_What is being asked_. Pictures do not belong in the output. Reproduce exactly the lines from the start of the records through the line with "- Understand to".

_Listed entries_.
○ ○ ○ ○

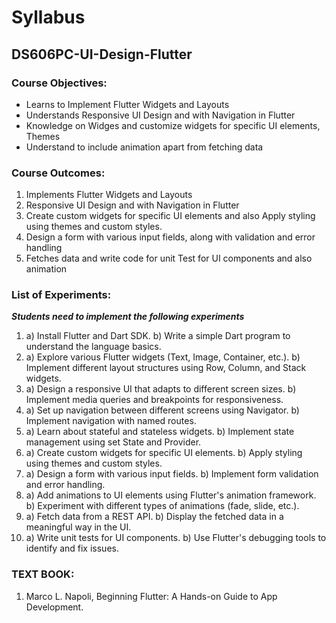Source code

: # Syllabus
## DS606PC-UI-Design-Flutter

### Course Objectives: 
- Learns to Implement Flutter Widgets and Layouts 
- Understands Responsive UI Design and with Navigation in Flutter 
- Knowledge on Widges and customize widgets for specific UI elements, Themes 
- Understand to include animation apart from fetching data  

### Course Outcomes: 
1. Implements Flutter Widgets and Layouts
2. Responsive UI Design and with Navigation in Flutter
3. Create custom widgets for specific UI elements and also Apply styling using themes and custom styles.
4. Design a form with various input fields, along with validation and error handling
5. Fetches data and write code for unit Test for UI components and also animation  

### List of Experiments: 
***Students need to implement the following experiments***
1. a) Install Flutter and Dart SDK. b) Write a simple Dart program to understand the language basics.
2. a) Explore various Flutter widgets (Text, Image, Container, etc.). b) Implement different layout structures using Row, Column, and Stack widgets.
3. a) Design a responsive UI that adapts to different screen sizes. b) Implement media queries and breakpoints for responsiveness.
4. a) Set up navigation between different screens using Navigator. b) Implement navigation with named routes.
5. a) Learn about stateful and stateless widgets. b) Implement state management using set State and Provider.
6. a) Create custom widgets for specific UI elements. b) Apply styling using themes and custom styles.
7. a) Design a form with various input fields. b) Implement form validation and error handling.
8. a) Add animations to UI elements using Flutter's animation framework. b) Experiment with different types of animations (fade, slide, etc.).
9. a) Fetch data from a REST API. b) Display the fetched data in a meaningful way in the UI.
10. a) Write unit tests for UI components. b) Use Flutter's debugging tools to identify and fix issues.

### TEXT BOOK: 
1.  Marco L. Napoli, Beginning Flutter: A Hands-on Guide to App Development.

○ ○ ○ ○

_Written response_.
Source code

: # Syllabus
## DS606PC-UI-Design-Flutter

### Course Objectives: 
- Learns to Implement Flutter Widgets and Layouts 
- Understands Responsive UI Design and with Navigation in Flutter 
- Knowledge on Widges and customize widgets for specific UI elements, Themes 
- Understand to include animation apart from fetching data  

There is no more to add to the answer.